## EXERCISE DETAILS
Beginning with the line that mentions "We evaluate our", reproduce every line through the last line of the entries, exactly, and only those.

## SUPPLIED ENTRIES
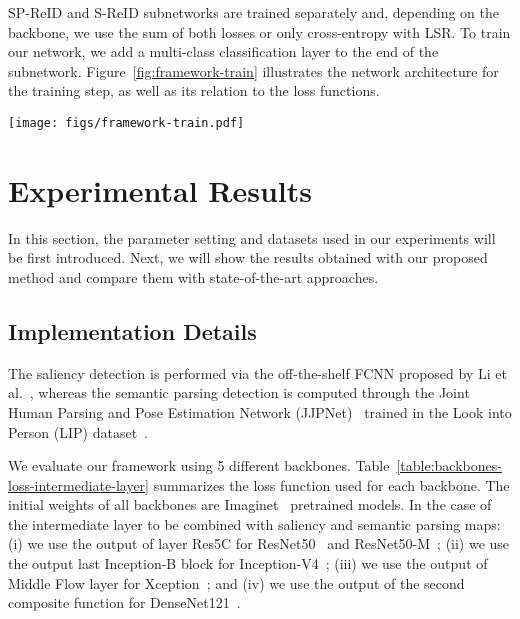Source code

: \documentclass[final,3p,times,twocolumn]{elsarticle}
\begin{document}
SP-ReID and S-ReID subnetworks are trained separately and, depending on the backbone, we use the sum of both losses or only cross-entropy with LSR. To train our network, we add a multi-class classification layer to the end of the subnetwork. Figure~\ref{fig:framework-train} illustrates the network architecture for the training step, as well as its relation to the loss functions.

\begin{figure*}[!htb]
\centering
\setlength{\figw}{16.5cm}
\texttt{[image: figs/framework-train.pdf]}
\caption{Training setup for S-ReID and SP-ReID subnetworks. When training out framework, we consider triplet and cross-entropy loss functions. For the triplet loss, we take the feature vector before softmax layer and use it to compare images based on the Euclidean distance. The triplet loss may be ignored depending on the CNN backbone.}
\label{fig:framework-train}
\end{figure*}
 \section{Experimental Results}
\label{sec:results}

In this section, the parameter setting and datasets used in our experiments will be first introduced. Next, we will show the results obtained with our proposed method and compare them with state-of-the-art approaches.

\subsection{Implementation Details}

The saliency detection is performed via the off-the-shelf FCNN proposed by Li et al.~\cite{li2016deepsaliency}, whereas the semantic parsing detection is computed through the Joint Human Parsing and Pose Estimation Network (JJPNet)~\cite{Gong_2017_CVPR} trained in the Look into Person (LIP) dataset~\cite{liang2018look}.

We evaluate our framework using 5 different backbones. Table~\ref{table:backbones-loss-intermediate-layer} summarizes the loss function used for each backbone. The initial weights of all backbones are Imaginet~\cite{russakovsky2015imagenet} pretrained models. In the case of the intermediate layer to be combined with saliency and semantic parsing maps: (i) we use the output of layer Res5C for ResNet50~\cite{he2016deep} and ResNet50-M~\cite{yu2017devil}; (ii) we use the output last Inception-B block for Inception-V4~\cite{szegedy2017inception}; (iii) we use the output of Middle Flow layer for Xception~\cite{chollet2016xception}; and (iv) we use the output of the second composite function for DenseNet121~\cite{huang2017densely}.
\end{document}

## ANSWER TO THIS EXERCISE
We evaluate our framework using 5 different backbones. Table~\ref{table:backbones-loss-intermediate-layer} summarizes the loss function used for each backbone. The initial weights of all backbones are Imaginet~\cite{russakovsky2015imagenet} pretrained models. In the case of the intermediate layer to be combined with saliency and semantic parsing maps: (i) we use the output of layer Res5C for ResNet50~\cite{he2016deep} and ResNet50-M~\cite{yu2017devil}; (ii) we use the output last Inception-B block for Inception-V4~\cite{szegedy2017inception}; (iii) we use the output of Middle Flow layer for Xception~\cite{chollet2016xception}; and (iv) we use the output of the second composite function for DenseNet121~\cite{huang2017densely}.
\end{document}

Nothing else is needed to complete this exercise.